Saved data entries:
────────────────────
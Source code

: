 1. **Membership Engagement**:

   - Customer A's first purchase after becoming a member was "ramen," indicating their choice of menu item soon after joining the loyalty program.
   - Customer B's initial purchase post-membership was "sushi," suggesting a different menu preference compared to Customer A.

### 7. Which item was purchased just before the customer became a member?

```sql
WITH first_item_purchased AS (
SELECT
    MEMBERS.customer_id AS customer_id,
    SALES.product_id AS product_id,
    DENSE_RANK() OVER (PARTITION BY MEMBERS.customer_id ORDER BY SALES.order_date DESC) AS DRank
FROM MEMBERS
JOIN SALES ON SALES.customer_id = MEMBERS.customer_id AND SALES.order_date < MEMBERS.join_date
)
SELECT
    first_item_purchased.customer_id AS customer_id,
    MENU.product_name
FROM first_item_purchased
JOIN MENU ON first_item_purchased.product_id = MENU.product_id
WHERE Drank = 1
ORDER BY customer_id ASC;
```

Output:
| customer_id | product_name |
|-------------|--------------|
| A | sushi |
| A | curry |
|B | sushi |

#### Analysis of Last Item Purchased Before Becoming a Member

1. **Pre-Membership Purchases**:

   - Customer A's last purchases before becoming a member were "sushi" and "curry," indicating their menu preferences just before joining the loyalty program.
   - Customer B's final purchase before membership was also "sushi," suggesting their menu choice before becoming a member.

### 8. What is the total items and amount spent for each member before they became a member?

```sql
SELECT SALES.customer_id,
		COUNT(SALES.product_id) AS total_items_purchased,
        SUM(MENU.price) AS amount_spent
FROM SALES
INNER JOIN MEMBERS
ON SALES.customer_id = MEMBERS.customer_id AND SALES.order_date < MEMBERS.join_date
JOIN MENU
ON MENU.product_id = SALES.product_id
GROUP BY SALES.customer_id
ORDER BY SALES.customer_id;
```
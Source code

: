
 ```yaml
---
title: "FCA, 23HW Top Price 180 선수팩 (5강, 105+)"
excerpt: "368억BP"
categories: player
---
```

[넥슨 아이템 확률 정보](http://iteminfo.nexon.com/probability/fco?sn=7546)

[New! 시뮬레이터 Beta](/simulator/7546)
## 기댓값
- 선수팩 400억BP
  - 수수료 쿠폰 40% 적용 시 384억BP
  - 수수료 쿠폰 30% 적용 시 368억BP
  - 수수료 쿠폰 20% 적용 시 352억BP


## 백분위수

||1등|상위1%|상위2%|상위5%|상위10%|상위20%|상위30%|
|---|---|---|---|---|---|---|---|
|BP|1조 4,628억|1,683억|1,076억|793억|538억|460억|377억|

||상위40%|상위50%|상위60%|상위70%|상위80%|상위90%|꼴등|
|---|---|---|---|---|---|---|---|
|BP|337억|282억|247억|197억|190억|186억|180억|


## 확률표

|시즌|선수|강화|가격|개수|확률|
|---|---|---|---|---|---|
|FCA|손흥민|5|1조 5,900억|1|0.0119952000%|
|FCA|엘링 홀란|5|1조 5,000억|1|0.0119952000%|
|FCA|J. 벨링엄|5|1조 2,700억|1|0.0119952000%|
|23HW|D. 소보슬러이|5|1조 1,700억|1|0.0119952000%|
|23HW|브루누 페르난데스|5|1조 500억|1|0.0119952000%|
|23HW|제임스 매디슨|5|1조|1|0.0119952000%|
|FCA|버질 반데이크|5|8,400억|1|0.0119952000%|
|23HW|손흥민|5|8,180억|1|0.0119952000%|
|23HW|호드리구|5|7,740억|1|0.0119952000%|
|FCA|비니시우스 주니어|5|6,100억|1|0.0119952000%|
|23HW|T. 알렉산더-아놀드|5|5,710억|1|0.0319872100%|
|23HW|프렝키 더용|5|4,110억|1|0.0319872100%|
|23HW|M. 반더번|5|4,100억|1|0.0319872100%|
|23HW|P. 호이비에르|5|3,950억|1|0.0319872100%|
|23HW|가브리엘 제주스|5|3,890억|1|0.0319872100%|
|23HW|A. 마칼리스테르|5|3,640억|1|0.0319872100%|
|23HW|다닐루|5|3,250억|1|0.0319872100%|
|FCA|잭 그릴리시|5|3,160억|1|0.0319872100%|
────────────────────
WHAT YOU ARE ASKED TO DO ->
Retype the entries exactly from the first line, stopping after the line with "- 수수료 쿠폰 30% 적용 시 368억BP".

SOLUTION FOR THIS TASK ->
Source code

: 1. **Membership Engagement**:

   - Customer A's first purchase after becoming a member was "ramen," indicating their choice of menu item soon after joining the loyalty program.
   - Customer B's initial purchase post-membership was "sushi," suggesting a different menu preference compared to Customer A.

### 7. Which item was purchased just before the customer became a member?

```sql
WITH first_item_purchased AS (
SELECT
    MEMBERS.customer_id AS customer_id,
    SALES.product_id AS product_id,
    DENSE_RANK() OVER (PARTITION BY MEMBERS.customer_id ORDER BY SALES.order_date DESC) AS DRank
FROM MEMBERS
JOIN SALES ON SALES.customer_id = MEMBERS.customer_id AND SALES.order_date < MEMBERS.join_date
)
SELECT
    first_item_purchased.customer_id AS customer_id,
    MENU.product_name
FROM first_item_purchased
JOIN MENU ON first_item_purchased.product_id = MENU.product_id
WHERE Drank = 1
ORDER BY customer_id ASC;
```

Output:
| customer_id | product_name |
|-------------|--------------|
| A | sushi |
| A | curry |
|B | sushi |

#### Analysis of Last Item Purchased Before Becoming a Member

1. **Pre-Membership Purchases**:

   - Customer A's last purchases before becoming a member were "sushi" and "curry," indicating their menu preferences just before joining the loyalty program.
   - Customer B's final purchase before membership was also "sushi," suggesting their menu choice before becoming a member.

### 8. What is the total items and amount spent for each member before they became a member?

```sql
SELECT SALES.customer_id,
		COUNT(SALES.product_id) AS total_items_purchased,
        SUM(MENU.price) AS amount_spent
FROM SALES
INNER JOIN MEMBERS
ON SALES.customer_id = MEMBERS.customer_id AND SALES.order_date < MEMBERS.join_date
JOIN MENU
ON MENU.product_id = SALES.product_id
GROUP BY SALES.customer_id
ORDER BY SALES.customer_id;
```
Source code

:
 ```yaml
---
title: "FCA, 23HW Top Price 180 선수팩 (5강, 105+)"
excerpt: "368억BP"
categories: player
---
```

[넥슨 아이템 확률 정보](http://iteminfo.nexon.com/probability/fco?sn=7546)

[New! 시뮬레이터 Beta](/simulator/7546)
## 기댓값
- 선수팩 400억BP
  - 수수료 쿠폰 40% 적용 시 384억BP
  - 수수료 쿠폰 30% 적용 시 368억BP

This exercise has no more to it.